Londra merkezli düşünce kuruluşu Institute of Economic Affairs (IEA) ve tüketim özgürlüğü savunucusu düşünce kuruluşu European Policy Information Center (EPICENTER), her sene İngiliz ekonomist ve yaşam tarzı ekonomisi uzmanı Christopher Snowdon öncülüğünde şu soruyu soruyor: Devlet, günlük tüketimime ne kadar karışıyor?
Nanny State Index (Dadı Devlet Endeksi – DDE) aslında bu kadar açık birkaç sorunun yanıtını arıyor. 30 Avrupa ülkesi arasında hangilerinde bir bardak soğuk biranın keyfini çıkartırken, güzel aromalı bir e-sigara tüttürürken yahut en sevdiğim hamburgerci zincirinden büyük boy bir menü söylerken daha az zorlanırım? Hangi ülkelerde devlet, tıpkı küçük bir çocuğun dadısı gibi, benim en küçük günlük alışkanlığıma karşı bana parmak sallayarak elimdekini alır? Hangi ülkelerdeyse devlet, beni kendi davranışımın sorumluluğunu üstlenmem için özgür bırakır? İşte DDE, basitçe tüm bu soruların cevabını arıyor.
Ancak 2023 DDE’sini önceki senelerden ayıran çok önemli bir değişken var: Türkiye. Proje koordinatörü olarak görev aldığım Özgürlük Araştırmaları Derneği’nde, bu yıl DDE’ye Türkiye’yi de dahil edebilmek için yoğun bir çaba sarf ettik. Ve sonuç, her ne kadar hesaplamalar incelikle yapılsa da, apaçık şekilde beklendiği gibiydi: Türkiye, 2023 DDE’ye bomba bir giriş yaptı ve açık ara birinci oldu!

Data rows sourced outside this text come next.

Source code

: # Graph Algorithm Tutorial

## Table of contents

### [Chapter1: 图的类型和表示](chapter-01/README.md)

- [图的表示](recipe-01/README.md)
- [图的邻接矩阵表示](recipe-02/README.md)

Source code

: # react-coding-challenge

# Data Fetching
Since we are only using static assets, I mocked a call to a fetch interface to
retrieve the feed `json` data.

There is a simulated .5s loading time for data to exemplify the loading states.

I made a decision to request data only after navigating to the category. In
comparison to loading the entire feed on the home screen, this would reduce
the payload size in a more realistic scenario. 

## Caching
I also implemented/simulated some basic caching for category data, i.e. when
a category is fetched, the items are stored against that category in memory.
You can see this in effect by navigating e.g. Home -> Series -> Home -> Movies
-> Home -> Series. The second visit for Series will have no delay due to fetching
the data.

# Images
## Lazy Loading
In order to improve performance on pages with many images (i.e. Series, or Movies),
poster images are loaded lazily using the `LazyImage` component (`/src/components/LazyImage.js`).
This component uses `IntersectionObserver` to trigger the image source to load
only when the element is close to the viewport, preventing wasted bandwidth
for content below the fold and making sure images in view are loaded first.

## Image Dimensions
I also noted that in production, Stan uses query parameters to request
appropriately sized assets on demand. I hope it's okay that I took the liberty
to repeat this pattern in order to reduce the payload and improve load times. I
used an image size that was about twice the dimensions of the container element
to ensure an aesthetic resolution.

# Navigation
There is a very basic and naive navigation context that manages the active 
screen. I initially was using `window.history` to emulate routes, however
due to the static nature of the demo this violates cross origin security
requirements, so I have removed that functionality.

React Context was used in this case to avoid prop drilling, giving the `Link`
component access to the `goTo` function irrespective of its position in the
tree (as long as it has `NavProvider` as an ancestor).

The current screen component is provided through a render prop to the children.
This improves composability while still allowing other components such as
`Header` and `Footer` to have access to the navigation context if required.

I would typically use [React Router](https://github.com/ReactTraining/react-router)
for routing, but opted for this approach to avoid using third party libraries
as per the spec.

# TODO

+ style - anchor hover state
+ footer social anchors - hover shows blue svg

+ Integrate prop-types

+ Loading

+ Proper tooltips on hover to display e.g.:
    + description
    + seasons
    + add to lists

Elbette bu gerçeği yorumlarken yukarıda özetlemeye gayret ettiğim soruları somut vakıaya adapte etmemiz gerekir. Türkiye’nin DDE 2023 birinciliği maalesef ki olumlu bir gelişme değil. Listenin en başı, endeksin 4 temel sütunu olan alkol, e-sigara, tütün ürünleri ve fast-food/meşrubat kalemlerindeki toplam regülasyonların, yasakların, vergi oranlarının en yüksek olduğu ülkelerden oluşuyor. Endeksin ilk 10 ülkesi özgür olmayan, ikinci 10 ülkesi az özgür, son 10 ülkesi ise özgür ülkeler olarak tespit ediliyor. Yani DDE’de birinci olması, endeks bağlamında Türkiye’nin 30 Avrupa ülkesi arasında tüketim ve yaşam tarzı müdahaleleri bakımından en az özgür ülke olduğu anlamına geliyor.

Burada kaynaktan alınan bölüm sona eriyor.